**WHAT YOU NEED TO DO:**
Return all of the data exactly as given.

**** THE DATA ****

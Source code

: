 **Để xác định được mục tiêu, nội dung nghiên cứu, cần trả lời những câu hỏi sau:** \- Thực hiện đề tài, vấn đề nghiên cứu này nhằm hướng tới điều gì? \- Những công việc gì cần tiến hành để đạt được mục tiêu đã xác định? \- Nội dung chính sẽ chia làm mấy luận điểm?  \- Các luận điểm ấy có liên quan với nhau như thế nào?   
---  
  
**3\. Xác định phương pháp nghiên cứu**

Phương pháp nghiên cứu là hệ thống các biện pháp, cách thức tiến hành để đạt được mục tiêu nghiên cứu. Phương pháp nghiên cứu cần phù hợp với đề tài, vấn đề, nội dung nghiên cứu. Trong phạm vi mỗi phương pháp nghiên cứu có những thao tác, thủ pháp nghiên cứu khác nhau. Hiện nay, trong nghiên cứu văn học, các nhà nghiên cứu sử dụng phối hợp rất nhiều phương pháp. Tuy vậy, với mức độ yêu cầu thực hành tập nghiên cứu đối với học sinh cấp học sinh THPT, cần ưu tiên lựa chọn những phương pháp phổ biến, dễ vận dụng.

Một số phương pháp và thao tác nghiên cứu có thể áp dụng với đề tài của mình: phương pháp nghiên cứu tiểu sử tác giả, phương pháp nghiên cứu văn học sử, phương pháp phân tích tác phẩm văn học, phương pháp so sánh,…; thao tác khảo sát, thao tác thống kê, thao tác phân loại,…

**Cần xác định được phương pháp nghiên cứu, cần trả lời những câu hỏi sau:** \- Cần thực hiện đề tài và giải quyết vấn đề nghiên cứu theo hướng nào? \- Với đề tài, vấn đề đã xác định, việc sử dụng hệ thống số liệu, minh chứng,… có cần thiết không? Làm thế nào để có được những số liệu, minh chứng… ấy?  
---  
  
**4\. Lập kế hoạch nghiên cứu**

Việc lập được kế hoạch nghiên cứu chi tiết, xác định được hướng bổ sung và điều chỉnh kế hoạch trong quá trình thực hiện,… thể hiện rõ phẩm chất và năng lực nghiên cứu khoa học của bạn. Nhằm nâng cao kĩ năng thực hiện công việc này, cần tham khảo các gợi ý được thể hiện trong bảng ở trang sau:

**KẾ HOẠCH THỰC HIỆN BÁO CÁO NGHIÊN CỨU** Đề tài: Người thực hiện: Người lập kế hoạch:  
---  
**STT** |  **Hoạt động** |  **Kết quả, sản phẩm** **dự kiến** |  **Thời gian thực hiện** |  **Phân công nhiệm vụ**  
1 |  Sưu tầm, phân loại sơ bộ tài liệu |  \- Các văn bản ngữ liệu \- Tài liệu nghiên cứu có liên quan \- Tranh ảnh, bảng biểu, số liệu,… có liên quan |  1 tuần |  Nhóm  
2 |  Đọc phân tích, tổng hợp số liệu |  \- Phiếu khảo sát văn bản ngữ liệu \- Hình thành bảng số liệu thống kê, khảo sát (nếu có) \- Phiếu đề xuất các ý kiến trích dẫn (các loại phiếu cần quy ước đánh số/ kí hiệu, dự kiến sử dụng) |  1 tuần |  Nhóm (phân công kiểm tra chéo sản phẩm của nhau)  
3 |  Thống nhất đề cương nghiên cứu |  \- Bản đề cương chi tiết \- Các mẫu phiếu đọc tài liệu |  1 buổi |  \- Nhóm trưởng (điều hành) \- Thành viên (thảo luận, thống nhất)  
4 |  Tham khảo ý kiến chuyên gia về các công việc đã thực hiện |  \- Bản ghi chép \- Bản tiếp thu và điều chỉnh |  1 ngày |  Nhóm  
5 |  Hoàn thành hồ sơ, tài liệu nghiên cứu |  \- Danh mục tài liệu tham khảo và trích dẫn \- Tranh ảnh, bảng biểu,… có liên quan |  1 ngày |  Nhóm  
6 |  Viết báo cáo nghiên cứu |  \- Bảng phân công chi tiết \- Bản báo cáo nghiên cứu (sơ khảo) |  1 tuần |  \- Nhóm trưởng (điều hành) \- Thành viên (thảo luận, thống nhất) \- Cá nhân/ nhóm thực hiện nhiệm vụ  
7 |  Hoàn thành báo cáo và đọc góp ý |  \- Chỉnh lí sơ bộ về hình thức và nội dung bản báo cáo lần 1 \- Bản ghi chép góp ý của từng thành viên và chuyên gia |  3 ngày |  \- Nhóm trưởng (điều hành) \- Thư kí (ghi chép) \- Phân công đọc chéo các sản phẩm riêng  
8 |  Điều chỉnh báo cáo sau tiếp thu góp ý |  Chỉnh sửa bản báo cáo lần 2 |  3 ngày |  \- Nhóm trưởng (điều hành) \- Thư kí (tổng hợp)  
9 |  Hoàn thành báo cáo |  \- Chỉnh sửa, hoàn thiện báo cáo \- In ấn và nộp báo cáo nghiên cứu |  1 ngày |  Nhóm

****

**ANSWER BELOW:**
Source code

: **Để xác định được mục tiêu, nội dung nghiên cứu, cần trả lời những câu hỏi sau:** \- Thực hiện đề tài, vấn đề nghiên cứu này nhằm hướng tới điều gì? \- Những công việc gì cần tiến hành để đạt được mục tiêu đã xác định? \- Nội dung chính sẽ chia làm mấy luận điểm?  \- Các luận điểm ấy có liên quan với nhau như thế nào?   
---  
  
**3\. Xác định phương pháp nghiên cứu**

Phương pháp nghiên cứu là hệ thống các biện pháp, cách thức tiến hành để đạt được mục tiêu nghiên cứu. Phương pháp nghiên cứu cần phù hợp với đề tài, vấn đề, nội dung nghiên cứu. Trong phạm vi mỗi phương pháp nghiên cứu có những thao tác, thủ pháp nghiên cứu khác nhau. Hiện nay, trong nghiên cứu văn học, các nhà nghiên cứu sử dụng phối hợp rất nhiều phương pháp. Tuy vậy, với mức độ yêu cầu thực hành tập nghiên cứu đối với học sinh cấp học sinh THPT, cần ưu tiên lựa chọn những phương pháp phổ biến, dễ vận dụng.

Một số phương pháp và thao tác nghiên cứu có thể áp dụng với đề tài của mình: phương pháp nghiên cứu tiểu sử tác giả, phương pháp nghiên cứu văn học sử, phương pháp phân tích tác phẩm văn học, phương pháp so sánh,…; thao tác khảo sát, thao tác thống kê, thao tác phân loại,…

**Cần xác định được phương pháp nghiên cứu, cần trả lời những câu hỏi sau:** \- Cần thực hiện đề tài và giải quyết vấn đề nghiên cứu theo hướng nào? \- Với đề tài, vấn đề đã xác định, việc sử dụng hệ thống số liệu, minh chứng,… có cần thiết không? Làm thế nào để có được những số liệu, minh chứng… ấy?  
---  
  
**4\. Lập kế hoạch nghiên cứu**

Việc lập được kế hoạch nghiên cứu chi tiết, xác định được hướng bổ sung và điều chỉnh kế hoạch trong quá trình thực hiện,… thể hiện rõ phẩm chất và năng lực nghiên cứu khoa học của bạn. Nhằm nâng cao kĩ năng thực hiện công việc này, cần tham khảo các gợi ý được thể hiện trong bảng ở trang sau:

**KẾ HOẠCH THỰC HIỆN BÁO CÁO NGHIÊN CỨU** Đề tài: Người thực hiện: Người lập kế hoạch:  
---  
**STT** |  **Hoạt động** |  **Kết quả, sản phẩm** **dự kiến** |  **Thời gian thực hiện** |  **Phân công nhiệm vụ**  
1 |  Sưu tầm, phân loại sơ bộ tài liệu |  \- Các văn bản ngữ liệu \- Tài liệu nghiên cứu có liên quan \- Tranh ảnh, bảng biểu, số liệu,… có liên quan |  1 tuần |  Nhóm  
2 |  Đọc phân tích, tổng hợp số liệu |  \- Phiếu khảo sát văn bản ngữ liệu \- Hình thành bảng số liệu thống kê, khảo sát (nếu có) \- Phiếu đề xuất các ý kiến trích dẫn (các loại phiếu cần quy ước đánh số/ kí hiệu, dự kiến sử dụng) |  1 tuần |  Nhóm (phân công kiểm tra chéo sản phẩm của nhau)  
3 |  Thống nhất đề cương nghiên cứu |  \- Bản đề cương chi tiết \- Các mẫu phiếu đọc tài liệu |  1 buổi |  \- Nhóm trưởng (điều hành) \- Thành viên (thảo luận, thống nhất)  
4 |  Tham khảo ý kiến chuyên gia về các công việc đã thực hiện |  \- Bản ghi chép \- Bản tiếp thu và điều chỉnh |  1 ngày |  Nhóm  
5 |  Hoàn thành hồ sơ, tài liệu nghiên cứu |  \- Danh mục tài liệu tham khảo và trích dẫn \- Tranh ảnh, bảng biểu,… có liên quan |  1 ngày |  Nhóm  
6 |  Viết báo cáo nghiên cứu |  \- Bảng phân công chi tiết \- Bản báo cáo nghiên cứu (sơ khảo) |  1 tuần |  \- Nhóm trưởng (điều hành) \- Thành viên (thảo luận, thống nhất) \- Cá nhân/ nhóm thực hiện nhiệm vụ  
7 |  Hoàn thành báo cáo và đọc góp ý |  \- Chỉnh lí sơ bộ về hình thức và nội dung bản báo cáo lần 1 \- Bản ghi chép góp ý của từng thành viên và chuyên gia |  3 ngày |  \- Nhóm trưởng (điều hành) \- Thư kí (ghi chép) \- Phân công đọc chéo các sản phẩm riêng  
8 |  Điều chỉnh báo cáo sau tiếp thu góp ý |  Chỉnh sửa bản báo cáo lần 2 |  3 ngày |  \- Nhóm trưởng (điều hành) \- Thư kí (tổng hợp)  
9 |  Hoàn thành báo cáo |  \- Chỉnh sửa, hoàn thiện báo cáo \- In ấn và nộp báo cáo nghiên cứu |  1 ngày |  Nhóm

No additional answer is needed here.